A dire del Tribunale, infatti, la riconducibilità del contratto di leasing ad altre figure negoziali (come quella di cui all’art. 1526 c.c.) aventi una funzione giuridico economica diversa, costituisce una forzatura anche solo laddove il collegamento del leasing con la figura della vendita con riserva di proprietà sia giustificata (come appare evidente dalla disamina delle pronunce dalla Cassazione in argomento) dall’esigenza di evitare un ingiustificato arricchimento in favore della parte Concedente.
L’esigenza di ricondurre ad equilibrio le posizioni negoziali delle parti rappresenta l’unica ratio dell’applicazione analogica dell’art. 1526 c.c. al leasing traslativo come operata dalla giurisprudenza della Suprema Corte.
Ove tale squilibrio contrattuale, nel caso concreto, non sia ravvisabile, è sufficiente esaminare la regolamentazione pattizia attraverso il filtro della disposizione contenuta nell’art. 1322 cc e, dunque, lasciare la disciplina del rapporto alla volontà liberamente determinata delle parti.
In tale ottica, il Tribunale meneghino ha preso le mosse dalla considerazione che le parti possono risolvere, già in sede contrattuale, il possibile squilibrio sinallagmatico, mediante la previsione di una specifica clausola – che consenta l’accredito a favore dell’utilizzatore dell’importo che la concedente avrà realizzato dalla vendita del bene, al netto di tasse e spese, una volta che il bene stesso sarà stato riconsegnato così sterilizzando il rischio di un ingiustificato arricchimento da parte del concedente.
Trattasi del c.d. patto marciano, la cui liceità ed il cui effetto “salvifico” è stato più volte affermato dalla Corte di Cassazione (di recente, in particolare, Cass.Civ. 28.01.2015 n.1625).
Orbene, perché la clausola c.d. di riequilibrio possa escludere l’applicazione dell’art.1526 cc, è necessario che sia idonea a determinare sia la detrazione del c.d. “equo compenso”, sia indirettamente il ristoro del danno a cui detta norma fa cenno.
In tal senso, avendo riguardo alla natura creditizia dell’operazione di leasing, per giurisprudenza consolidata, il risarcimento del danno della concedente deve essere tale da porla nella stessa situazione nella quale essa si sarebbe trovata se l’utilizzatore avesse adempiuto esattamente le proprie obbligazioni e che pertanto tale danno è pari al recupero dell’intero importo finanziato.
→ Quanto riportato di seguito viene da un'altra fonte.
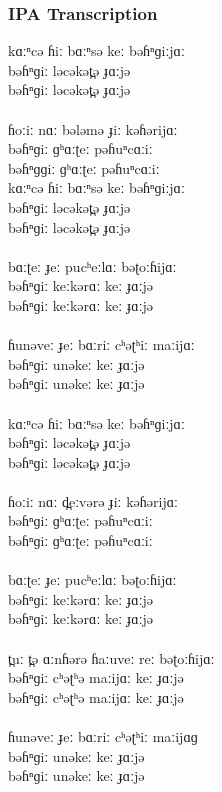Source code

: \documentclass[17pt]{extarticle}
\begin{document}
\subsubsection*{\textbf{IPA Transcription}}

kɑːⁿcə ɦiː bɑːⁿsə keː bəɦⁿɡiːjɑː\\
bəɦⁿɡiː ləcəkət̪ə ɟɑːjə\\
bəɦⁿɡiː ləcəkət̪ə ɟɑːjə\\\\
ɦoːiː nɑː bələmə ɟiː kəɦərijɑː\\
bəɦⁿɡiː ɡʰɑːʈeː pəɦuⁿcɑːiː\\
bəɦⁿɡɡiː ɡʰɑːʈeː pəɦuⁿcɑːiː\\
kɑːⁿcə ɦiː bɑːⁿsə keː bəɦⁿɡiːjɑː\\
bəɦⁿɡiː ləcəkət̪ə ɟɑːjə\\
bəɦⁿɡiː ləcəkət̪ə ɟɑːjə\\\\
bɑːʈeː ɟeː pucʰeːlɑː bəʈoːɦijɑː\\
bəɦⁿɡiː keːkərɑː keː ɟɑːjə\\
bəɦⁿɡiː keːkərɑː keː ɟɑːjə\\\\
ɦunəveː ɟeː bɑːriː cʰəʈʰiː maːijɑː\\
bəɦⁿɡiː unəkeː keː ɟɑːjə\\
bəɦⁿɡiː unəkeː keː ɟɑːjə\\\\
kɑːⁿcə ɦiː bɑːⁿsə keː bəɦⁿɡiːjɑː\\
bəɦⁿɡiː ləcəkət̪ə ɟɑːjə\\
bəɦⁿɡiː ləcəkət̪ə ɟɑːjə\\\\
ɦoːiː nɑː d̪eːvərə ɟiː kəɦərijɑː\\
bəɦⁿɡiː ɡʰɑːʈeː pəɦuⁿcɑːiː\\
bəɦⁿɡiː ɡʰɑːʈeː pəɦuⁿcɑːiː\\\\
bɑːʈeː ɟeː pucʰeːlɑː bəʈoːɦijɑː\\
bəɦⁿɡiː keːkərɑː keː ɟɑːjə\\
bəɦⁿɡiː keːkərɑː keː ɟɑːjə\\\\
t̪uː t̪ə ɑːnɦərə ɦaːuveː reː bəʈoːɦijɑː\\
bəɦⁿɡiː cʰəʈʰə maːijɑː keː ɟɑːjə\\
bəɦⁿɡiː cʰəʈʰə maːijɑː keː ɟɑːjə\\\\
ɦunəveː ɟeː bɑːriː cʰəʈʰiː maːijɑɡ\\
bəɦⁿɡiː unəkeː keː ɟɑːjə\\
bəɦⁿɡiː unəkeː keː ɟɑːjə\\\\
\end{document}
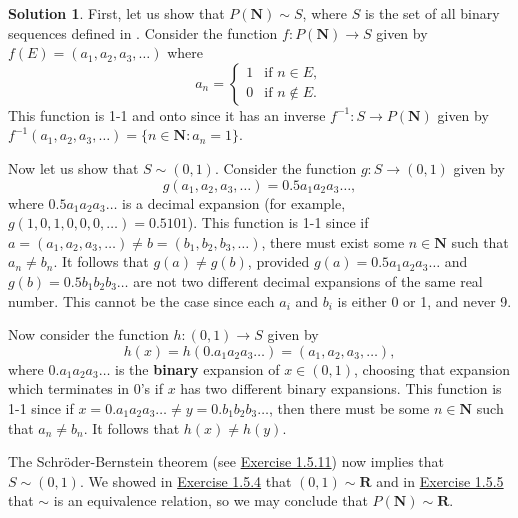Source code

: \documentclass[12pt]{article}
\theoremstyle{definition}
\theoremstyle{exercise}
\theoremstyle{solution}
\newtheorem*{solution}{Solution}
\newcommand{\N}{\mathbf{N}}
\newcommand{\R}{\mathbf{R}}
\begin{document}
\begin{solution}
    First, let us show that \( P(\N) \sim S \), where \( S \) is the set of all binary sequences defined in . Consider the function \( f : P(\N) \to S \) given by \( f(E) = (a_1, a_2, a_3, \ldots) \) where
    \[
        a_n = \begin{cases}
            1 & \text{if } n \in E, \\
            0 & \text{if } n \not\in E.
        \end{cases}
    \]
    This function is 1-1 and onto since it has an inverse \( f^{-1} : S \to P(\N) \) given by \( f^{-1}(a_1, a_2, a_3, \ldots) = \{ n \in \N : a_n = 1 \} \).

    Now let us show that \( S \sim (0, 1) \). Consider the function \( g : S \to (0, 1) \) given by
    \[
        g(a_1, a_2, a_3, \ldots) = 0.5 a_1 a_2 a_3 \ldots,
    \]
    where \( 0.5 a_1 a_2 a_3 \ldots \) is a decimal expansion (for example, \( g(1, 0, 1, 0, 0, 0, \ldots) = 0.5101 \)). This function is 1-1 since if \( a = (a_1, a_2, a_3, \ldots) \neq b = (b_1, b_2, b_3, \ldots) \), there must exist some \( n \in \N \) such that \( a_n \neq b_n \). It follows that \( g(a) \neq g(b) \), provided \( g(a) = 0.5 a_1 a_2 a_3 \ldots  \) and \( g(b) = 0.5 b_1 b_2 b_3 \ldots \) are not two different decimal expansions of the same real number. This cannot be the case since each \( a_i \) and \( b_i \) is either 0 or 1, and never 9.

    Now consider the function \( h : (0, 1) \to S \) given by
    \[
        h(x) = h(0.a_1 a_2 a_3 \ldots) = (a_1, a_2, a_3, \ldots),
    \]
    where \( 0.a_1 a_2 a_3 \ldots \) is the \textbf{binary} expansion of \( x \in (0, 1) \), choosing that expansion which terminates in 0's if \( x \) has two different binary expansions. This function is 1-1 since if \( x = 0.a_1 a_2 a_3 \ldots \neq y = 0.b_1 b_2 b_3 \ldots \), then there must be some \( n \in \N \) such that \( a_n \neq b_n \). It follows that \( h(x) \neq h(y) \).

    The Schröder-Bernstein theorem (see \href{https://lew98.github.io/Mathematics/UA_Section_1_5_Exercises.pdf}{Exercise 1.5.11}) now implies that \( S \sim (0, 1) \). We showed in \href{https://lew98.github.io/Mathematics/UA_Section_1_5_Exercises.pdf}{Exercise 1.5.4} that \( (0, 1) \sim \R \) and in \href{https://lew98.github.io/Mathematics/UA_Section_1_5_Exercises.pdf}{Exercise 1.5.5} that \( \sim \) is an equivalence relation, so we may conclude that \( P(\N) \sim \R \).
\end{solution}
\end{document}
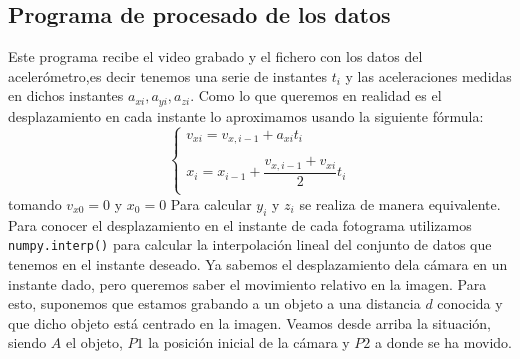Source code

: \documentclass[a4paper,openright, 12pt]{book}
\begin{document}
\subsection{Programa de procesado de los datos}
Este programa recibe el video grabado y el fichero con los datos del acelerómetro,es decir tenemos una serie de instantes $t_i$ y las aceleraciones medidas en dichos instantes $a_{xi}, a_{yi}, a_{zi}$.
Como lo que queremos en realidad es el desplazamiento en cada instante lo aproximamos usando la siguiente fórmula:
\begin{equation}
\left\{ \begin{array}{lcc}
             v_{xi} = v_{x,i-1} + a_{xi}t_i \\
             \\ x_i = x_{i-1} + \dfrac{v_{x,i-1} + v_{xi}}{2} t_i \\
             \end{array}
   \right.
\end{equation}
tomando $v_{x0}=0$ y $x_0=0$
Para calcular $y_i$ y $z_i$ se realiza de manera equivalente.
\newline
Para conocer el desplazamiento en el instante de cada fotograma utilizamos \lstinline|numpy.interp()| para calcular la interpolación lineal del conjunto de datos que tenemos en el instante deseado. Ya sabemos el desplazamiento dela cámara en un instante dado, pero queremos saber el movimiento relativo en la imagen. Para esto, suponemos que estamos grabando a un objeto a una distancia $d$ conocida y que dicho objeto está centrado en la imagen.
Veamos desde arriba la situación, siendo $A$ el objeto, $P1$ la posición inicial de la cámara y $P2$ a donde se ha movido. 
\end{document}
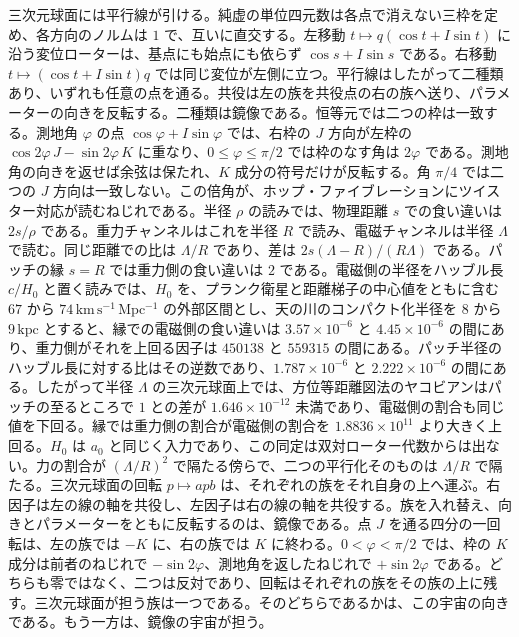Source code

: \documentclass[a4paper]{article}
\begin{document}
三次元球面には平行線が引ける。純虚の単位四元数は各点で消えない三枠を定め、各方向のノルムは \(1\) で、互いに直交する。左移動 \(t\mapsto q(\cos t+I\sin t)\) に沿う変位ローターは、基点にも始点にも依らず \(\cos s+I\sin s\) である。右移動 \(t\mapsto(\cos t+I\sin t)q\) では同じ変位が左側に立つ。平行線はしたがって二種類あり、いずれも任意の点を通る。共役は左の族を共役点の右の族へ送り、パラメーターの向きを反転する。二種類は鏡像である。恒等元では二つの枠は一致する。測地角 \(\varphi\) の点 \(\cos\varphi+I\sin\varphi\) では、右枠の \(J\) 方向が左枠の \(\cos 2\varphi\, J-\sin 2\varphi\, K\) に重なり、\(0\le\varphi\le\pi/2\) では枠のなす角は \(2\varphi\) である。測地角の向きを返せば余弦は保たれ、\(K\) 成分の符号だけが反転する。角 \(\pi/4\) では二つの \(J\) 方向は一致しない。この倍角が、ホップ・ファイブレーションにツイスター対応が読むねじれである。半径 \(\rho\) の読みでは、物理距離 \(s\) での食い違いは \(2s/\rho\) である。重力チャンネルはこれを半径 \(R\) で読み、電磁チャンネルは半径 \(\Lambda\) で読む。同じ距離での比は \(\Lambda/R\) であり、差は \(2s(\Lambda-R)/(R\Lambda)\) である。パッチの縁 \(s=R\) では重力側の食い違いは \(2\) である。電磁側の半径をハッブル長 \(c/H_0\) と置く読みでは、\(H_0\) を、プランク衛星と距離梯子の中心値をともに含む \(67\) から \(74\,\mathrm{km\,s^{-1}\,Mpc^{-1}}\) の外部区間とし、天の川のコンパクト化半径を \(8\) から \(9\,\mathrm{kpc}\) とすると、縁での電磁側の食い違いは \(3.57\times 10^{-6}\) と \(4.45\times 10^{-6}\) の間にあり、重力側がそれを上回る因子は \(450138\) と \(559315\) の間にある。パッチ半径のハッブル長に対する比はその逆数であり、\(1.787\times 10^{-6}\) と \(2.222\times 10^{-6}\) の間にある。したがって半径 \(\Lambda\) の三次元球面上では、方位等距離図法のヤコビアンはパッチの至るところで \(1\) との差が \(1.646\times 10^{-12}\) 未満であり、電磁側の割合も同じ値を下回る。縁では重力側の割合が電磁側の割合を \(1.8836\times 10^{11}\) より大きく上回る。\(H_0\) は \(a_0\) と同じく入力であり、この同定は双対ローター代数からは出ない。力の割合が \((\Lambda/R)^2\) で隔たる傍らで、二つの平行化そのものは \(\Lambda/R\) で隔たる。三次元球面の回転 \(p\mapsto apb\) は、それぞれの族をそれ自身の上へ運ぶ。右因子は左の線の軸を共役し、左因子は右の線の軸を共役する。族を入れ替え、向きとパラメーターをともに反転するのは、鏡像である。点 \(J\) を通る四分の一回転は、左の族では \(-K\) に、右の族では \(K\) に終わる。\(0<\varphi<\pi/2\) では、枠の \(K\) 成分は前者のねじれで \(-\sin 2\varphi\)、測地角を返したねじれで \(+\sin 2\varphi\) である。どちらも零ではなく、二つは反対であり、回転はそれぞれの族をその族の上に残す。三次元球面が担う族は一つである。そのどちらであるかは、この宇宙の向きである。もう一方は、鏡像の宇宙が担う。
\end{document}
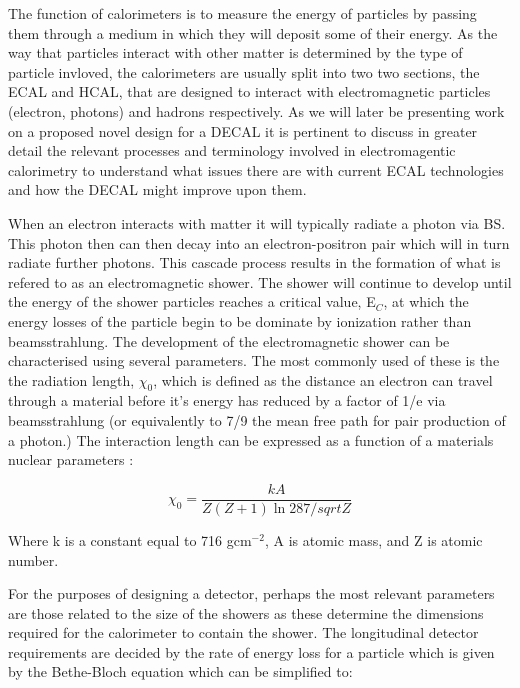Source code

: The function of calorimeters is to measure the energy of particles by passing them through a medium in which they will deposit some of their energy. As the way that particles interact with other matter is determined by the type of particle invloved, the calorimeters are usually split into two two sections, the \ac{ECAL} and \ac{HCAL}, that are designed to interact with electromagnetic particles (electron, photons) and hadrons respectively. As we will later be presenting work on a proposed novel design for a \ac{DECAL} it is pertinent to discuss in greater detail the relevant processes and terminology involved in electromagentic calorimetry to understand what issues there are with current \ac{ECAL} technologies and how the \ac{DECAL} might improve upon them.

When an electron interacts with matter it will typically radiate a photon via \ac{BS}. This photon then can then decay into an electron-positron pair which will in turn radiate further photons. This cascade process results in the formation of what is refered to as an electromagnetic shower. The shower will continue to develop until the energy of the shower particles reaches a critical value, E$_{C}$, at which the energy losses of the particle begin to be dominate by ionization rather than beamsstrahlung. The development of the electromagnetic shower can be characterised using several parameters. The most commonly used of these is the the radiation length, $\chi_0$, which is defined as the distance an electron can travel through a material before it's energy has reduced by a factor of 1/e via beamsstrahlung (or equivalently to 7/9 the mean free path for pair production of a photon.) The interaction length can be expressed as a function of a materials nuclear parameters \cite{Groom:1998it}:

\begin{equation}
  \chi_0= \frac{kA}{Z(Z+1)\ln{287/sqrt{Z}}}
\end{equation}

Where k is a constant equal to 716 gcm$^{-2}$, A is atomic mass, and Z is atomic number.

For the purposes of designing a detector, perhaps the most relevant parameters are those related to the size of the showers as these determine the dimensions required for the calorimeter to contain the shower. The longitudinal detector requirements are decided by the rate of energy loss for a particle which is given by the Bethe-Bloch equation which can be simplified to\cite{Beringer:1900zz}:

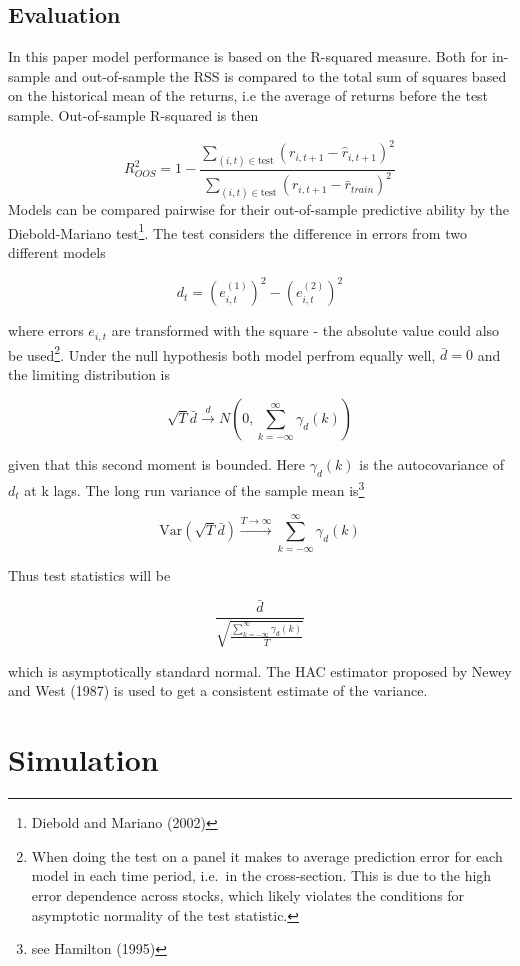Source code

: \documentclass[11pt]{article}
\let\rmarkdownfootnote\footnote%
\def\footnote{\protect\rmarkdownfootnote}
\begin{document}
\hypertarget{evaluation}{%
\subsection{Evaluation}\label{evaluation}}

In this paper model performance is based on the R-squared measure. Both
for in-sample and out-of-sample the RSS is compared to the total sum of
squares based on the historical mean of the returns, i.e the average of
returns before the test sample. Out-of-sample R-squared is then

\[
R^2_{OOS} = 1 - \frac{\sum_{(i,t)\in\mathrm{test}} (r_{i,t+1} - \hat{r}_{i,t+1} )^2}{\sum_{(i,t)\in\mathrm{test}} (r_{i,t+1}- \bar{r}_{train})^2 }
\] Models can be compared pairwise for their out-of-sample predictive
ability by the Diebold-Mariano test\footnote{Diebold and Mariano (2002)}.
The test considers the difference in errors from two different models

\[d_t = \left(e_{i,t}^{(1)}\right)^2 - \left(e_{i,t}^{(2)}\right)^2\]

where errors \(e_{i,t}\) are transformed with the square - the absolute
value could also be used\footnote{When doing the test on a panel it makes
  to average prediction error for each model in each time period,
  i.e.~in the cross-section. This is due to the high error dependence
  across stocks, which likely violates the conditions for asymptotic
  normality of the test statistic.}. Under the null hypothesis both
model perfrom equally well, \(\bar{d}= 0\) and the limiting distribution
is

\[\sqrt{T}\bar{d} \xrightarrow[]{d} N\left(0, \sum_{k=-\infty}^{\infty} \gamma_d(k)\right)\]

given that this second moment is bounded. Here \(\gamma_d(k)\) is the autocovariance of \(d_t\) at k lags. The long run variance of the sample mean is\footnote{see Hamilton (1995)}

\[\mathrm{Var}(\sqrt{T}\bar{d}) \xrightarrow[]{T\rightarrow \infty} \sum_{k=-\infty}^{\infty} \gamma_d(k)\]

Thus test statistics will be

\[\frac{\bar{d}}{\sqrt{ \frac{\sum_{k=-\infty}^{\infty} \gamma_d(k)}{T}  }}\]

which is asymptotically standard normal. The HAC estimator proposed by
Newey and West (1987) is used to get a consistent estimate of the
variance.

\hypertarget{simulation}{%
\section{Simulation}\label{simulation}}
\end{document}
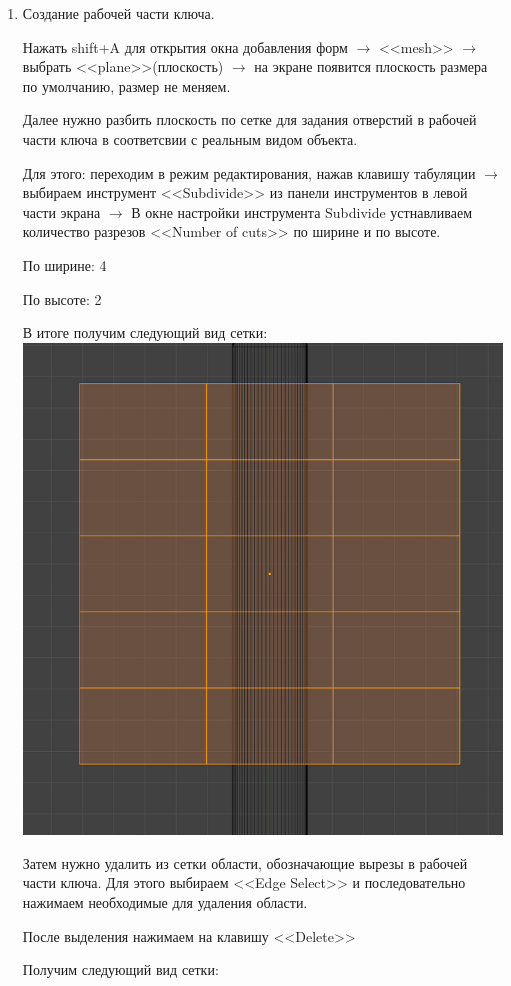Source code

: \documentclass[12pt]{article}
\begin{document}
\begin{enumerate}
\item Создание рабочей части ключа.

Нажать shift+A  для открытия окна добавления форм $\to $  <<mesh>> $\to $ выбрать <<plane>>(плоскость) $\to $  на экране появится плоскость размера по умолчанию, размер не меняем.

Далее нужно разбить плоскость по сетке для задания отверстий в рабочей части ключа в соответсвии с реальным видом объекта.

Для этого:  переходим в режим редактирования, нажав клавишу табуляции $\to $ выбираем инструмент <<Subdivide>> из панели инструментов в левой части экрана $\to $ В окне настройки инструмента Subdivide устнавливаем количество разрезов <<Number of cuts>> по ширине и по высоте.

По ширине: 4

По высоте: 2



В итоге получим следующий вид сетки:
\vskip 1cm
{
    \centering
    \includegraphics[width=0.8\linewidth]{3сетка.png}
    \label{fig:i1}
}
\vskip 1cm


Затем нужно удалить из сетки области, обозначающие вырезы в рабочей части ключа.
Для этого выбираем <<Edge Select>> и последовательно нажимаем необходимые для удаления области.

После выделения нажимаем на клавишу <<Delete>>

Получим следующий вид сетки:


\end{enumerate}
\end{document}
Per l’effetto la Cassazione ha già affermato che nel leasing la riconsegna dell’immobile non è sufficiente, quale risarcimento del danno, ove la restituzione del finanziamento non segue per intero ed il valore del bene oggetto del leasing non valga a coprirne l’intero importo.
Richiamando l’insegnamento della Cassazione (cfr. Cass. n. 574/2005; Cass. n 9161/2002; Cass. n. 4208/2001), il Tribunale ha chiarito i criteri della determinazione di quanto dovuto alla concedente ex art. 1526 c.c., e precisamente:
– l’equo compenso corrispondente alla remunerazione per il godimento del bene;
– il deprezzamento conseguente alla sua non commerciabilità come nuovo nonché al logoramento per l’uso;
– il risarcimento del danno da quantificarsi dal giudice tenendosi conto del “guadagno che il concedente si attendeva dal contraente se l’utilizzatore avesse adempiuto alla propria obbligazione di pagamento dei canoni”.
È alla luce di tali principi che la clausola c.d. marciana va valutata al fine di escludere l’applicabilità dell’art.1526 cc.
Ebbene, il Giudice ha analizzato il contenuto della clausola, affermando che essa prevede che la concedente possa esigere, una volta ottenuta la restituzione del bene, il proprio residuo credito in linea capitale (comprensivo di canoni scaduti ed insoluti ed a scadere attualizzati) detratto il valore dei beni restituiti.
Tale pattuizione pertanto è tale da realizzare il contemperamento degli opposti interessi e da evitare un ingiustificato arricchimento da parte della società di leasing.
In definitiva, il Tribunale ha giudicato espressamente “ultronea” l’applicazione dell’art. 1526 c.c. alla fattispecie del leasing traslativo de quo, respingendo in toto le argomentazioni di parte utilizzatrice e dunque rigettando con condanna alle spese la domanda riconvenzionale da essa spiegata.